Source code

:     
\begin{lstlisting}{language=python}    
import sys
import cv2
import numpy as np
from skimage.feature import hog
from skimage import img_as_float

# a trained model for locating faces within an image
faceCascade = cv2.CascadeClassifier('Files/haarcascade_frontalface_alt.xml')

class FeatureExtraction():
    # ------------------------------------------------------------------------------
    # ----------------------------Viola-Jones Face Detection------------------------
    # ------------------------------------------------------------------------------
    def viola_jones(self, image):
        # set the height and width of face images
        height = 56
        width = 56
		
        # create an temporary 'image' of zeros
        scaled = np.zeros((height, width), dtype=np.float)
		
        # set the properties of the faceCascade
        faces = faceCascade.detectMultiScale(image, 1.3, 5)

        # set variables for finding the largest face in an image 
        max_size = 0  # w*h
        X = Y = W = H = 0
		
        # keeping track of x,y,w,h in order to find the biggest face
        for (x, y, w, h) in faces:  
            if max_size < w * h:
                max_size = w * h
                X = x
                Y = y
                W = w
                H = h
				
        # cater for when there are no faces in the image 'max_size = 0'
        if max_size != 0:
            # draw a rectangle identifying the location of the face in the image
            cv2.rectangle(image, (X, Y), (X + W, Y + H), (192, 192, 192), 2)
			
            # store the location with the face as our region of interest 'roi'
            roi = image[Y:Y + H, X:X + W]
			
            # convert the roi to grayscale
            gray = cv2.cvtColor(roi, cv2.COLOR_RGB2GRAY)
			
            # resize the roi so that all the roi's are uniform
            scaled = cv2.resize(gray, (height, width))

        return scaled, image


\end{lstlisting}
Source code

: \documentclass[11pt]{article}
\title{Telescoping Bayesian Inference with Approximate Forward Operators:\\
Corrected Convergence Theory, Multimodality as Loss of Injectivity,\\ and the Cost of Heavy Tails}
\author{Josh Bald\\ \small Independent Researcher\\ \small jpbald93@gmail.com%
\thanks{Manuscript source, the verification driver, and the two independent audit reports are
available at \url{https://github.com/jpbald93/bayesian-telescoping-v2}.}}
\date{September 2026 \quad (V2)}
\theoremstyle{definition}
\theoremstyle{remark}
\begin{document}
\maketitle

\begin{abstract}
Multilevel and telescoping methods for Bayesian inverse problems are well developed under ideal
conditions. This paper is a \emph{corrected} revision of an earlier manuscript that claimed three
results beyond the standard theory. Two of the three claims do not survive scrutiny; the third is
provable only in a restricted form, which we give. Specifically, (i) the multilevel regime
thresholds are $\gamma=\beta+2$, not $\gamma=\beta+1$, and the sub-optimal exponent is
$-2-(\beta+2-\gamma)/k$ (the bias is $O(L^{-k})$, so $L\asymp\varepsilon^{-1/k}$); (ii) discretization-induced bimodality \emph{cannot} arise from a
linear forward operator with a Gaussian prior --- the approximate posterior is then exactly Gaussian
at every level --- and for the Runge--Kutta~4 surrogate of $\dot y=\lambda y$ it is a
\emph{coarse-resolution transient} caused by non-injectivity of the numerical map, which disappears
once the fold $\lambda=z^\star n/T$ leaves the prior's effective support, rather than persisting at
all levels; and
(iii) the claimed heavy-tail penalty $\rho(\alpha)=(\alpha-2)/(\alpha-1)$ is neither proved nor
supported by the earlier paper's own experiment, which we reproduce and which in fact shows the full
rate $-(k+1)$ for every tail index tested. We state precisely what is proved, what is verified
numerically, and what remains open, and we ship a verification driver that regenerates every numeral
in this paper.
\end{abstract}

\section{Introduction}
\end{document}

....

• TASK DIRECTIONS
Return every line of the listing that has the word "prior" in it.

• WRITTEN RESPONSE
linear forward operator with a Gaussian prior --- the approximate posterior is then exactly Gaussian
once the fold $\lambda=z^\star n/T$ leaves the prior's effective support, rather than persisting at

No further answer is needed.